▸ Your goal
Copy out each line of the data that contains "marketing".

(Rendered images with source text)

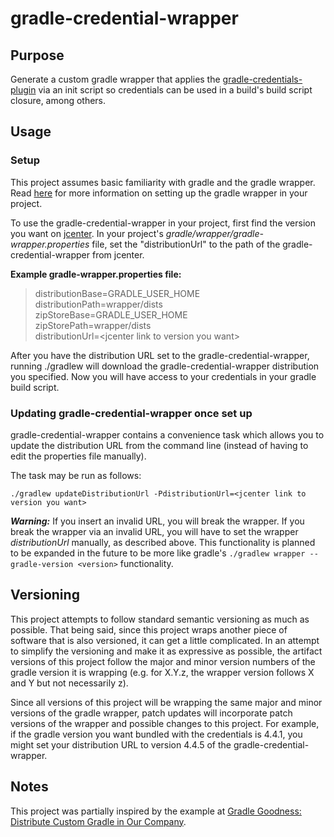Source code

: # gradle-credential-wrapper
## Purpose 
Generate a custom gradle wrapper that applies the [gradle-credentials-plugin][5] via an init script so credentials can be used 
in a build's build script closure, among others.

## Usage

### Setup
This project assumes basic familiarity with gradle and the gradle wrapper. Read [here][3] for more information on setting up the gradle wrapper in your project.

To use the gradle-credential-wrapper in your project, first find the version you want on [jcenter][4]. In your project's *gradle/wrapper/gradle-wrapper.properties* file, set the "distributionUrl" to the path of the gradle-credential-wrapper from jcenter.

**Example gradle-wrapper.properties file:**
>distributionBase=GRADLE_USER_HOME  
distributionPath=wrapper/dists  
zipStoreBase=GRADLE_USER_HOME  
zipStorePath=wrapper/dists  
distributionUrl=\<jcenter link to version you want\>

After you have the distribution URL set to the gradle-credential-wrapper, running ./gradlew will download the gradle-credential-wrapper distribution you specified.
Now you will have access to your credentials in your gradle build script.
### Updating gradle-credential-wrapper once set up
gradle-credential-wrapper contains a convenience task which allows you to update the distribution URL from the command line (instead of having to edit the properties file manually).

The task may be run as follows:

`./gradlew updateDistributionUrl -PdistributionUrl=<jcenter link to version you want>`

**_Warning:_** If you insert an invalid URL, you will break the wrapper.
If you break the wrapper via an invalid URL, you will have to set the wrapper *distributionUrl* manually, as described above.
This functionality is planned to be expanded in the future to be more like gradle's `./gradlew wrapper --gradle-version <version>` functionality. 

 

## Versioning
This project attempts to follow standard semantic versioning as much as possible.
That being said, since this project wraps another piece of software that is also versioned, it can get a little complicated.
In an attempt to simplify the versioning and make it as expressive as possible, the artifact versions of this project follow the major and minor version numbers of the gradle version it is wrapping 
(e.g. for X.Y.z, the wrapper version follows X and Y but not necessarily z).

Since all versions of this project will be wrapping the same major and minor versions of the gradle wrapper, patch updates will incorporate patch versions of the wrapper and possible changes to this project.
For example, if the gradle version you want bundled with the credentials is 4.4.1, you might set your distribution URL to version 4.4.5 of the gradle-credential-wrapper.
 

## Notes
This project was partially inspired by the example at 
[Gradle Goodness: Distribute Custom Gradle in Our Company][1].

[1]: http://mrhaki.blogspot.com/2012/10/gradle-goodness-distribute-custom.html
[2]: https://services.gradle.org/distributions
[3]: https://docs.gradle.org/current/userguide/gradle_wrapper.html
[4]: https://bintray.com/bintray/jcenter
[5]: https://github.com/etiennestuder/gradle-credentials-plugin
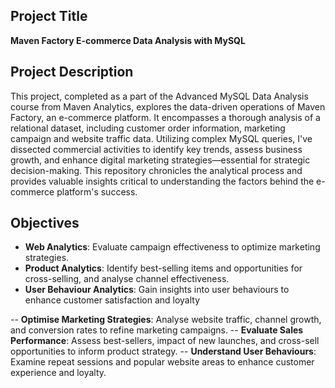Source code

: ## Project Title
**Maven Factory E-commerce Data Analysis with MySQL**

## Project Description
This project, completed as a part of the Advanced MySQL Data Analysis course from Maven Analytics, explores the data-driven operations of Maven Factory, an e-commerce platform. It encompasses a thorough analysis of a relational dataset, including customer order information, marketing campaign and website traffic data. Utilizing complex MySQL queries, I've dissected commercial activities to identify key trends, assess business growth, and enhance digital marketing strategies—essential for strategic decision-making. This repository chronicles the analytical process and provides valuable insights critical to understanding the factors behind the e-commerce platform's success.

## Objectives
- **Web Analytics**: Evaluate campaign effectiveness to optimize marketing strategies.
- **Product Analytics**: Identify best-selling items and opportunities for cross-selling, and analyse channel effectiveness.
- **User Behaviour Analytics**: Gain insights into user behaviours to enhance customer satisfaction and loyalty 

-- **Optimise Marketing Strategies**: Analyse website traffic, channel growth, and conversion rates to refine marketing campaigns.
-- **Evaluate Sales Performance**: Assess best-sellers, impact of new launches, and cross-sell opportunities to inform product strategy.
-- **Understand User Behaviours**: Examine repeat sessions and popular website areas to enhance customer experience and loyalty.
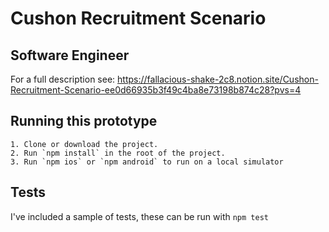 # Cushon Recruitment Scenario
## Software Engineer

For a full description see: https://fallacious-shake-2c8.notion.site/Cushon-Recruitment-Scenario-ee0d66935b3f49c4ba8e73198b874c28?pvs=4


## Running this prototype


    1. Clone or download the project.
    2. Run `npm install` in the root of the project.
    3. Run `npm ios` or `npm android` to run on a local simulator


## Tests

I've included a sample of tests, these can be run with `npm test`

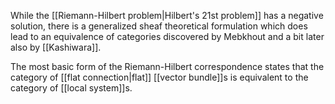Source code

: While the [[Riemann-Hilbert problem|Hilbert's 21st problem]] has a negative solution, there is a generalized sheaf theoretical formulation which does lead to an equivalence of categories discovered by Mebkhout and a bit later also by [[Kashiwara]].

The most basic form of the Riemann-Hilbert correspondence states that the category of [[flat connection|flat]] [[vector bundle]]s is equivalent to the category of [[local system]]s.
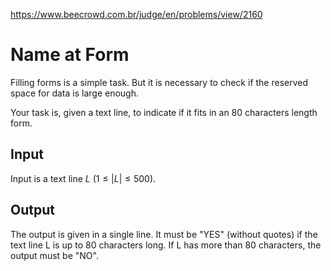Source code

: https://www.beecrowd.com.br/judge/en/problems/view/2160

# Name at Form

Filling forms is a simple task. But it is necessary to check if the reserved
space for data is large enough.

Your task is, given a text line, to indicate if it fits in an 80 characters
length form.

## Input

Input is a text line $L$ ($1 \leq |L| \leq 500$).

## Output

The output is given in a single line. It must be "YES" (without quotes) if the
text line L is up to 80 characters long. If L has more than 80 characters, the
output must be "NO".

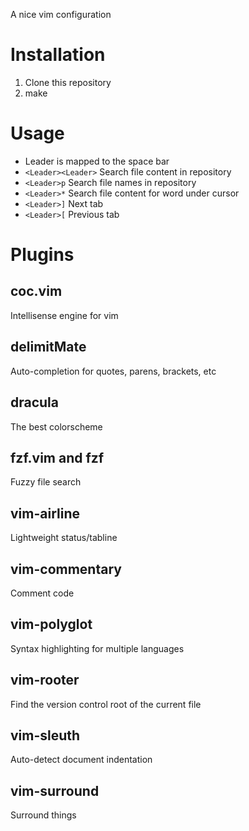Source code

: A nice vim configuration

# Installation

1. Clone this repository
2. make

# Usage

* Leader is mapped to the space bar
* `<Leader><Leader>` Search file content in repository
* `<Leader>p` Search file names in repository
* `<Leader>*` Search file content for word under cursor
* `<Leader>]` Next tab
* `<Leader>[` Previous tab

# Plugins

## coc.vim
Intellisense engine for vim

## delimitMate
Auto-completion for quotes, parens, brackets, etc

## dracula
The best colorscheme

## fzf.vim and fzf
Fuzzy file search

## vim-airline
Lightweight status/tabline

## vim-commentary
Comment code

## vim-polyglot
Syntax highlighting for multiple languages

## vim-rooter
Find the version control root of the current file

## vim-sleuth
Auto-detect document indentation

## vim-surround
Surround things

▸ Result for this exercise
This project, completed as a part of the Advanced MySQL Data Analysis course from Maven Analytics, explores the data-driven operations of Maven Factory, an e-commerce platform. It encompasses a thorough analysis of a relational dataset, including customer order information, marketing campaign and website traffic data. Utilizing complex MySQL queries, I've dissected commercial activities to identify key trends, assess business growth, and enhance digital marketing strategies—essential for strategic decision-making. This repository chronicles the analytical process and provides valuable insights critical to understanding the factors behind the e-commerce platform's success.
- **Web Analytics**: Evaluate campaign effectiveness to optimize marketing strategies.
-- **Optimise Marketing Strategies**: Analyse website traffic, channel growth, and conversion rates to refine marketing campaigns.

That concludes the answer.